→ **Entries supplied**
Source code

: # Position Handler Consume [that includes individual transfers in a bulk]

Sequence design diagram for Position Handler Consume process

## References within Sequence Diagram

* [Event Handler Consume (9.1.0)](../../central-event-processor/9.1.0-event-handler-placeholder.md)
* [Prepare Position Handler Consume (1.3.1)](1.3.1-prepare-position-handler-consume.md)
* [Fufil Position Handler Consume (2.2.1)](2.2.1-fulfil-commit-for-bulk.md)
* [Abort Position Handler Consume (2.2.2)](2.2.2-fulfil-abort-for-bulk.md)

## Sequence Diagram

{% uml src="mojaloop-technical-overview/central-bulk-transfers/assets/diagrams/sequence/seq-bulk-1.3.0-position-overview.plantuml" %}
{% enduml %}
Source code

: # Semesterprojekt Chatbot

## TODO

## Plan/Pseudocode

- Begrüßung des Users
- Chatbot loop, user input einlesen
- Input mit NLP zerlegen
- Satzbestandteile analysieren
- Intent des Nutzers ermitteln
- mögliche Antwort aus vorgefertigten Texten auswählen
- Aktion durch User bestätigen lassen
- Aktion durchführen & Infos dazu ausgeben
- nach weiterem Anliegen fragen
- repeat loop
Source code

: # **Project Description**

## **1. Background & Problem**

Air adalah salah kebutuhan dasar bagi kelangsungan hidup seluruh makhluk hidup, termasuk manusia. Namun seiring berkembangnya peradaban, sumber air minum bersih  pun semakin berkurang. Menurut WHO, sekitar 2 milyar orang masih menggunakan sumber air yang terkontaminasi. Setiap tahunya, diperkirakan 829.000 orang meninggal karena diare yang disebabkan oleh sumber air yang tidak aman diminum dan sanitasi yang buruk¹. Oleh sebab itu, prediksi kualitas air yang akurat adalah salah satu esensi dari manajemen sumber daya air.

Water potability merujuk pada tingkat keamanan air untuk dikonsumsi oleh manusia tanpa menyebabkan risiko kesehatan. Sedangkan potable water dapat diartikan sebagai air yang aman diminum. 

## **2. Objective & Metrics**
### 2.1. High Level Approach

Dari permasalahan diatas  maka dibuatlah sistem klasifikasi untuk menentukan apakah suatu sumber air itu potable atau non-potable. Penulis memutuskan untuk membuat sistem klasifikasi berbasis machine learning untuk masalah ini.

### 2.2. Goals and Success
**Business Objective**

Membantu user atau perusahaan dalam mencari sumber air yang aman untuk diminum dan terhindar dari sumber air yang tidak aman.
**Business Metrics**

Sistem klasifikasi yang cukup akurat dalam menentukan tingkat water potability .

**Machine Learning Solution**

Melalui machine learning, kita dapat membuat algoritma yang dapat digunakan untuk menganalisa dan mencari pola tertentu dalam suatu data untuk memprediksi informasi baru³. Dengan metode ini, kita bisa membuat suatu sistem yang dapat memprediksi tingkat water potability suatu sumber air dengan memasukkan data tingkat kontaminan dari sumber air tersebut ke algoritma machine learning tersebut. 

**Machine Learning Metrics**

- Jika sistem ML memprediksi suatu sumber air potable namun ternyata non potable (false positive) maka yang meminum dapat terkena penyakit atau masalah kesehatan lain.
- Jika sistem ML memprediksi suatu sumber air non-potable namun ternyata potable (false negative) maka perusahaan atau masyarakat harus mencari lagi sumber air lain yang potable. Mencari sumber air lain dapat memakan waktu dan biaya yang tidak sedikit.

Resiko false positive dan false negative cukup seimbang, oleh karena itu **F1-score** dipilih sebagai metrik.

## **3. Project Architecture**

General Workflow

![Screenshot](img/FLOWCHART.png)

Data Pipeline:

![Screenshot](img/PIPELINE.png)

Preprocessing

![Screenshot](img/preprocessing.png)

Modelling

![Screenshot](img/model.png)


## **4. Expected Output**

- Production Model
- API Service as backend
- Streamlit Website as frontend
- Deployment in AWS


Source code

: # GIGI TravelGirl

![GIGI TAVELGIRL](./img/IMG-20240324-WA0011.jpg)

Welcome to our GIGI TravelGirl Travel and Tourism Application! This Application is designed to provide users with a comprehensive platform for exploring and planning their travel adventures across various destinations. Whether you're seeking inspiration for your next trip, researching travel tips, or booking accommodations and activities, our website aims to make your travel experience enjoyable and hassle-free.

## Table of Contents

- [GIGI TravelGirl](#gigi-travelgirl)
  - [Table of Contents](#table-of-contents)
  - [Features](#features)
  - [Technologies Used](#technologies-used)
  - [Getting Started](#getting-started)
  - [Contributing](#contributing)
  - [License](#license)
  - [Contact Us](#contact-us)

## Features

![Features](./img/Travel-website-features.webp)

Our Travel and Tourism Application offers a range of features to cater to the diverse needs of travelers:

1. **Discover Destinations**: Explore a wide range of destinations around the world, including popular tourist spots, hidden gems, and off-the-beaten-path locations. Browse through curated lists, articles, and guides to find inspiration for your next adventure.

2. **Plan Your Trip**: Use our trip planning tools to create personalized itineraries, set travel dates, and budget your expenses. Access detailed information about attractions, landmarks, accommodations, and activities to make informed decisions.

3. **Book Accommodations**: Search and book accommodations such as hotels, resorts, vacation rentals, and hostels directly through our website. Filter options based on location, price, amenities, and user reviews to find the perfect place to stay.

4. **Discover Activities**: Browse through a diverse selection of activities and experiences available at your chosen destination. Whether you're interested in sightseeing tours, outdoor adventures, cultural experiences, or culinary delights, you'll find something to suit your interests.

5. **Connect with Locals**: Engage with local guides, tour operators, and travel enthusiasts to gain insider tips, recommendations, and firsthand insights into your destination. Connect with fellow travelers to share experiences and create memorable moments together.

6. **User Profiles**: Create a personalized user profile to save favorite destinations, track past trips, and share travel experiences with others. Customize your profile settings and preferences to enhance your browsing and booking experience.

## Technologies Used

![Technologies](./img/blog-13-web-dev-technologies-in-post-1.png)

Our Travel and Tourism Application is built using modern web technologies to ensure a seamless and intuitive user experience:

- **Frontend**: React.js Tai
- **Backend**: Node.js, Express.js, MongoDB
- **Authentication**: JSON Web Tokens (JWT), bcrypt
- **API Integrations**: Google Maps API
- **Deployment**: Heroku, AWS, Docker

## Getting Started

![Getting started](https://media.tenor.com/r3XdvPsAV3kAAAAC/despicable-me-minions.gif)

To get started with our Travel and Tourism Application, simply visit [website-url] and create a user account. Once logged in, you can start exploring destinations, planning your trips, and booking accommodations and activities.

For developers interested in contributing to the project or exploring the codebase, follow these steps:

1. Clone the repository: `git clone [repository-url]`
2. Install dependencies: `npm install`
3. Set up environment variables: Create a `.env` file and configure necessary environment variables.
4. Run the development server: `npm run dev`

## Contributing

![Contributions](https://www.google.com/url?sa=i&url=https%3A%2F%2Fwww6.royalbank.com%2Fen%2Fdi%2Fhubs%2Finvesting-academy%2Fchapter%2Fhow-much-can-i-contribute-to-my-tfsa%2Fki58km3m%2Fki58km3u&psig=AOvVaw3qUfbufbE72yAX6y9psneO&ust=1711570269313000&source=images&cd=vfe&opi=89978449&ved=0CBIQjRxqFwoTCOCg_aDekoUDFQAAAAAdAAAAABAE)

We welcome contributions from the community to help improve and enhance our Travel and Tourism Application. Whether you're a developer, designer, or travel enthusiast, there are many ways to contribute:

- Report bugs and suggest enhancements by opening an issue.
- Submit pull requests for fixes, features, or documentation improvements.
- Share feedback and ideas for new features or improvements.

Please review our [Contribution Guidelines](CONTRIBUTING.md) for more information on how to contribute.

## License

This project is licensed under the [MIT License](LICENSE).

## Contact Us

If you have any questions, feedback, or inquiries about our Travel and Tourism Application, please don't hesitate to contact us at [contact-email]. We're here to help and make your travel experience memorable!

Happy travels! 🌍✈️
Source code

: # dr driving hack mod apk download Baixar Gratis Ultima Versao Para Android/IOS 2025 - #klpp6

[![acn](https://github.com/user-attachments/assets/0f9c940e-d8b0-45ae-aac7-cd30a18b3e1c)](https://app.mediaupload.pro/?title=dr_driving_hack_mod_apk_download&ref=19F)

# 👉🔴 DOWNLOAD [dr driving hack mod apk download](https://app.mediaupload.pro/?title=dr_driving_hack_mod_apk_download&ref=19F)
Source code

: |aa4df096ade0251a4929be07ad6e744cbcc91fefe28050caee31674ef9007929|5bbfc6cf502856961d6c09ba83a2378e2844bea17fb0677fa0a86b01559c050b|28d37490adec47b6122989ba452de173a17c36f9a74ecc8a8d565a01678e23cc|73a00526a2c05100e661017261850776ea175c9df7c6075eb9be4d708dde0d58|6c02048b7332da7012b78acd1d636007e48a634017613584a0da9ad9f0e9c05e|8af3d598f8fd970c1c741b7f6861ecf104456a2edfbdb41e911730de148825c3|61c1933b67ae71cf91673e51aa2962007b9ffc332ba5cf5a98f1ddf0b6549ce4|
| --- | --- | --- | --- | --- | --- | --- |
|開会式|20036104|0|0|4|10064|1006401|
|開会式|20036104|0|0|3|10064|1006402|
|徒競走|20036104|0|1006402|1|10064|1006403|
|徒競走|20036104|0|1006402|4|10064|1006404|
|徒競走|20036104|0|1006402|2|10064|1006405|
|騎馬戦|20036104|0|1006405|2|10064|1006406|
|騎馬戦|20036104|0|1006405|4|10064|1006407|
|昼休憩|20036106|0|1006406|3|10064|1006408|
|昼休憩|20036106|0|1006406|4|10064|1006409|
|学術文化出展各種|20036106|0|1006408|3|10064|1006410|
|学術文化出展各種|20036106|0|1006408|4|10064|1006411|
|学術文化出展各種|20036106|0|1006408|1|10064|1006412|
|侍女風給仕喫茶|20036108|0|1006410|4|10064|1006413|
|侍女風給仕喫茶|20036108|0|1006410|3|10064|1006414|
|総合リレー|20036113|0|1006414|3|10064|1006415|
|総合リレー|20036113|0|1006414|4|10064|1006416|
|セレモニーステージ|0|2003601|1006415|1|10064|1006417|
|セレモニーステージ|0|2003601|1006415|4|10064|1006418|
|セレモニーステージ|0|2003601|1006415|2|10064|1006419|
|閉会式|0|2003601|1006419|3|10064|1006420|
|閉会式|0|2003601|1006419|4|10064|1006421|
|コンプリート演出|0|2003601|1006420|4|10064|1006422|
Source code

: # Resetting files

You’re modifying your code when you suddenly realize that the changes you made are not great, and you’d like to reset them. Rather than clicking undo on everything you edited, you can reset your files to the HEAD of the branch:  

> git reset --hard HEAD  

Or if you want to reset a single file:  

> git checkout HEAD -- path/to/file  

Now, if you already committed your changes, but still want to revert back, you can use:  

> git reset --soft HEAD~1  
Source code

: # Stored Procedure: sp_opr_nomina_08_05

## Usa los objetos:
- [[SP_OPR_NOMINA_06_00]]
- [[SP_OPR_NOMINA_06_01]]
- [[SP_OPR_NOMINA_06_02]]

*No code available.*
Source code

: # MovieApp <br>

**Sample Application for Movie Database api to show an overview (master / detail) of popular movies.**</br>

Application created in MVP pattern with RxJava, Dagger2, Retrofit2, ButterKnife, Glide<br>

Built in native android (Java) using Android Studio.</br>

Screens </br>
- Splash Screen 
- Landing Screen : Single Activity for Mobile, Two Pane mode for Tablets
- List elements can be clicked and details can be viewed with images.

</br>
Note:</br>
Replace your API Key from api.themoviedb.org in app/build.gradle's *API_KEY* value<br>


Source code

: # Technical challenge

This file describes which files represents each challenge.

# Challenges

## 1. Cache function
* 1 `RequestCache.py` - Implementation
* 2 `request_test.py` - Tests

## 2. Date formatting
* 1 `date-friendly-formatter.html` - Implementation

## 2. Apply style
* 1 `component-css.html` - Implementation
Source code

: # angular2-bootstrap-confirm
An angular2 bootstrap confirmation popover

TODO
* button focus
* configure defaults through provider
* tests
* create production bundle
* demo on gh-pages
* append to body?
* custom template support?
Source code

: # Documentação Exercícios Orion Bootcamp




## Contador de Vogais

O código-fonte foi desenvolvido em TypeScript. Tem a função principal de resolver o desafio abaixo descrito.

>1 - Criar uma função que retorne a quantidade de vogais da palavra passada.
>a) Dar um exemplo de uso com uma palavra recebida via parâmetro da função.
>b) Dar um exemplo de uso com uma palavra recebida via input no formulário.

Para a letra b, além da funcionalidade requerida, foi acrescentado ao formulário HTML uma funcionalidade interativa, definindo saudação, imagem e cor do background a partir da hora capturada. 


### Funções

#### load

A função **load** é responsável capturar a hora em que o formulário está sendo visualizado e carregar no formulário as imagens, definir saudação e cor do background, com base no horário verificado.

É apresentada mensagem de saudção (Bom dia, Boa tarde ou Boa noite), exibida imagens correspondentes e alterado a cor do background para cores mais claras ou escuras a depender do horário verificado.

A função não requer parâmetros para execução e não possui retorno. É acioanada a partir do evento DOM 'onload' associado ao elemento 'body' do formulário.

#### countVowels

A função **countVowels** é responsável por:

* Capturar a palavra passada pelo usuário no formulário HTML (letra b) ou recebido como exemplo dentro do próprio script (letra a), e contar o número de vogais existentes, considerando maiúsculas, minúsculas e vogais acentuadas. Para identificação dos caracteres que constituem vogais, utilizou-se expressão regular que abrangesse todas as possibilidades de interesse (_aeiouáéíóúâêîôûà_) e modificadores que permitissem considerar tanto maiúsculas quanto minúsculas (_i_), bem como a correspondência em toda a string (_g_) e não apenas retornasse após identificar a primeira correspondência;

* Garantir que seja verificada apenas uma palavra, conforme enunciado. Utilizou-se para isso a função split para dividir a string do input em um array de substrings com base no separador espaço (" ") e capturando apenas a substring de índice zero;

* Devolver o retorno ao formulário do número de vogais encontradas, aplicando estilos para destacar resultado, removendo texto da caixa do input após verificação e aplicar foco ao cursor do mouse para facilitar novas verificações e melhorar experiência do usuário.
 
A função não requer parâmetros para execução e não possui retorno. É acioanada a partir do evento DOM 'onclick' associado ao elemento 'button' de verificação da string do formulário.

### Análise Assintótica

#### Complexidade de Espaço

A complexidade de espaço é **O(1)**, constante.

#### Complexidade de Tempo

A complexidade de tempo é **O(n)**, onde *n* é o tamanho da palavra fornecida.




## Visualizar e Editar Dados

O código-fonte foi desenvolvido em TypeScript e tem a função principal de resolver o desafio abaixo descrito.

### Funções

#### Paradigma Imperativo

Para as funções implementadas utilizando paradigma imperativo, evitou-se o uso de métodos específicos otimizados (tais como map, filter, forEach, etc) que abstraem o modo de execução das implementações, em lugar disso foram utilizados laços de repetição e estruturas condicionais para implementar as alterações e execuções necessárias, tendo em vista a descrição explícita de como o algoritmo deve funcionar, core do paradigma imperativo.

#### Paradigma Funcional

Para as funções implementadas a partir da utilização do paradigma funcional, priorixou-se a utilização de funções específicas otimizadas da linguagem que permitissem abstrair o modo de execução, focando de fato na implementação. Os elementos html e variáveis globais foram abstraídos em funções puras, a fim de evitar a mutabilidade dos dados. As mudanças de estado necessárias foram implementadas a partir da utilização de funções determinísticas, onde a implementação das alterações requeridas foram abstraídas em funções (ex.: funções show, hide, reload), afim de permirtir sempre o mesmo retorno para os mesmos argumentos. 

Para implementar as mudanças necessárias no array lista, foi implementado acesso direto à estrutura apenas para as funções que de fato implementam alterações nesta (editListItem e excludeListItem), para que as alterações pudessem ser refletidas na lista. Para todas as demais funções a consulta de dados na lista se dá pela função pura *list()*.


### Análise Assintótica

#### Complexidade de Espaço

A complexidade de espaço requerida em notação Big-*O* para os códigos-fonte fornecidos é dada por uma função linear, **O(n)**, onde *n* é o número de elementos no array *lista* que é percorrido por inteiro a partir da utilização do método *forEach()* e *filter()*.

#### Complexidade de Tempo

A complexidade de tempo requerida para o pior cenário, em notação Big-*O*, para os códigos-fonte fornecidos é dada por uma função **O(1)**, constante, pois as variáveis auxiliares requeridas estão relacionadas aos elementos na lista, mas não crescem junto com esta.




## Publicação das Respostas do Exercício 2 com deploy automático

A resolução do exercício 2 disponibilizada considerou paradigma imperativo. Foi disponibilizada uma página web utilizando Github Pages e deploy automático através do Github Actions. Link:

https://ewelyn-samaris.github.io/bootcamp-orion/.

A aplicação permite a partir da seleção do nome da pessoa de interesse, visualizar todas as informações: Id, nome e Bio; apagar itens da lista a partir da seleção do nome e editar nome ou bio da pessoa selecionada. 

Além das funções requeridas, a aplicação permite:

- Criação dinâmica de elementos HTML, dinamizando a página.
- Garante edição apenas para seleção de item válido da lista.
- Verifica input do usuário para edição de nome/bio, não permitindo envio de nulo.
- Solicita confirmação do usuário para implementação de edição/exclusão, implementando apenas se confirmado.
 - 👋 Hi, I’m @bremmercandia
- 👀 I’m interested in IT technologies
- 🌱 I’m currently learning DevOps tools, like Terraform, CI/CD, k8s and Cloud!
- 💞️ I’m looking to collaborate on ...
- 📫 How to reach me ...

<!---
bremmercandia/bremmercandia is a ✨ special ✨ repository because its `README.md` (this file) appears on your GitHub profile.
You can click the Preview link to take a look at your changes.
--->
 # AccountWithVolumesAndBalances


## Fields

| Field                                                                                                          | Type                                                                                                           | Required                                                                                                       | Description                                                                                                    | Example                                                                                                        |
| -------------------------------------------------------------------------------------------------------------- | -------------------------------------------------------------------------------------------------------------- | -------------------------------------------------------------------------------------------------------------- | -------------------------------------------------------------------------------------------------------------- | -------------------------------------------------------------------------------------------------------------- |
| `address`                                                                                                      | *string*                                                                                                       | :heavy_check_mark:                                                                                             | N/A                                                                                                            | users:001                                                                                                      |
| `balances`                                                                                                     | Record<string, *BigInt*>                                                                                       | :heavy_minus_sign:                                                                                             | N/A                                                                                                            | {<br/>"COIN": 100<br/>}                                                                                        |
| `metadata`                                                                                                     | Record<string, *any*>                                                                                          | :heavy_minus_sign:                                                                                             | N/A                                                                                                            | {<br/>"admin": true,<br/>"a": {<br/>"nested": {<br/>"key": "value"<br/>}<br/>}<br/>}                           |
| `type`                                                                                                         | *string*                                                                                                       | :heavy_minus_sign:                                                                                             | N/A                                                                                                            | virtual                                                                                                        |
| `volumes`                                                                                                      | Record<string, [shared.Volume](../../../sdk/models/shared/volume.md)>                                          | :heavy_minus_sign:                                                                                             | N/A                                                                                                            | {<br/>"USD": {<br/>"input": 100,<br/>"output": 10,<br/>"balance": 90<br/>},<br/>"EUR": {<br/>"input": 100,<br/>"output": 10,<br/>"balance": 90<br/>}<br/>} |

→ **What needs to be done**
Where the line holding "- Landing Screen" appears in the listing above, start reproducing exactly, and end with the line holding "## 1. Cache function".

→ **Solution to this problem**
- Landing Screen : Single Activity for Mobile, Two Pane mode for Tablets
- List elements can be clicked and details can be viewed with images.

</br>
Note:</br>
Replace your API Key from api.themoviedb.org in app/build.gradle's *API_KEY* value<br>


Source code

: # Technical challenge

This file describes which files represents each challenge.

# Challenges

## 1. Cache function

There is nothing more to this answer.